> Exercise goal: Tell how many lines in the data below contain "apparati", using one number as the whole reply.

*** Input material ***

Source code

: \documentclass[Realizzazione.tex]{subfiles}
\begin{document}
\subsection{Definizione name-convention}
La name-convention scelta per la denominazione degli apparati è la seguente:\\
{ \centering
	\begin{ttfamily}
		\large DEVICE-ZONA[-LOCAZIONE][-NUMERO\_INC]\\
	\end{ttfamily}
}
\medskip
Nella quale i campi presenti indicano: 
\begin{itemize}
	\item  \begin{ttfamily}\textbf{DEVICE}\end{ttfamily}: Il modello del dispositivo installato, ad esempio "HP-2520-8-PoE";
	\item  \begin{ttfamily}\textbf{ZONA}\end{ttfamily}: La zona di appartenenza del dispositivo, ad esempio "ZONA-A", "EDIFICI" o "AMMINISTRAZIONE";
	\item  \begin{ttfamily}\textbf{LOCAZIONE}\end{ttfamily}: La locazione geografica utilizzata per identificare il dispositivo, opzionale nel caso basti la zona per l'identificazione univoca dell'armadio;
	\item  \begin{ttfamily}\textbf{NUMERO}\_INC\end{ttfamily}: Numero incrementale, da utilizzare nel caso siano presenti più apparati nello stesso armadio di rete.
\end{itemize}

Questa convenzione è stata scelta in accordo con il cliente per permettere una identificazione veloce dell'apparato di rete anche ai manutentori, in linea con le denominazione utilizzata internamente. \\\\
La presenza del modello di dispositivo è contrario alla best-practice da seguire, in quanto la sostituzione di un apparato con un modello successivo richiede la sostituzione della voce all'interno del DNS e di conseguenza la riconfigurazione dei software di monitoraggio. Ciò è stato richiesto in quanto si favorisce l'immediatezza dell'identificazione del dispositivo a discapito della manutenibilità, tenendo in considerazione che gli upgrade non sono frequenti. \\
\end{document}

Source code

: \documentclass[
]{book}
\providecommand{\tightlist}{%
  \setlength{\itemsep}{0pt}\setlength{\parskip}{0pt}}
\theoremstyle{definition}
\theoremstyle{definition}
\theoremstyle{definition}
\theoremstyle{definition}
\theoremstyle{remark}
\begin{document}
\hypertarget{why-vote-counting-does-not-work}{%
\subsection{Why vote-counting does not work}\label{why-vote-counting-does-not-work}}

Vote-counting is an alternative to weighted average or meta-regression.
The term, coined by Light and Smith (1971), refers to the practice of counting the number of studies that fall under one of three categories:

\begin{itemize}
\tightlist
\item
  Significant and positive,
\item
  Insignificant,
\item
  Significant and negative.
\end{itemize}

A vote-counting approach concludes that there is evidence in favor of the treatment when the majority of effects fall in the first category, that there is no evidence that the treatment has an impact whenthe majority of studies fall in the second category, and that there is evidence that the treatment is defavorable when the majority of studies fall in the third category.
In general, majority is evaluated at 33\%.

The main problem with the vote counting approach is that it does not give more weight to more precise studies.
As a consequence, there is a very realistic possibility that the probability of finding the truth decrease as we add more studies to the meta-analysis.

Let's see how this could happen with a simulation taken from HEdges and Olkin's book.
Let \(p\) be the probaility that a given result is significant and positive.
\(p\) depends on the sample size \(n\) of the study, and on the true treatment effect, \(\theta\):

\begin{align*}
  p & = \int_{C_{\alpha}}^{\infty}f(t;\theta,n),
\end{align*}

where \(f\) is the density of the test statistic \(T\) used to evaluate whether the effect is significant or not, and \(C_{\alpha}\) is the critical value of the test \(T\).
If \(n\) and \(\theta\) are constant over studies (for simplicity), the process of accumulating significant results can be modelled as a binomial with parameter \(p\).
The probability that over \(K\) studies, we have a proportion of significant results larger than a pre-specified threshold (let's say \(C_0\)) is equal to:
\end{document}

*** End of Input material ***

> Expected answer: 2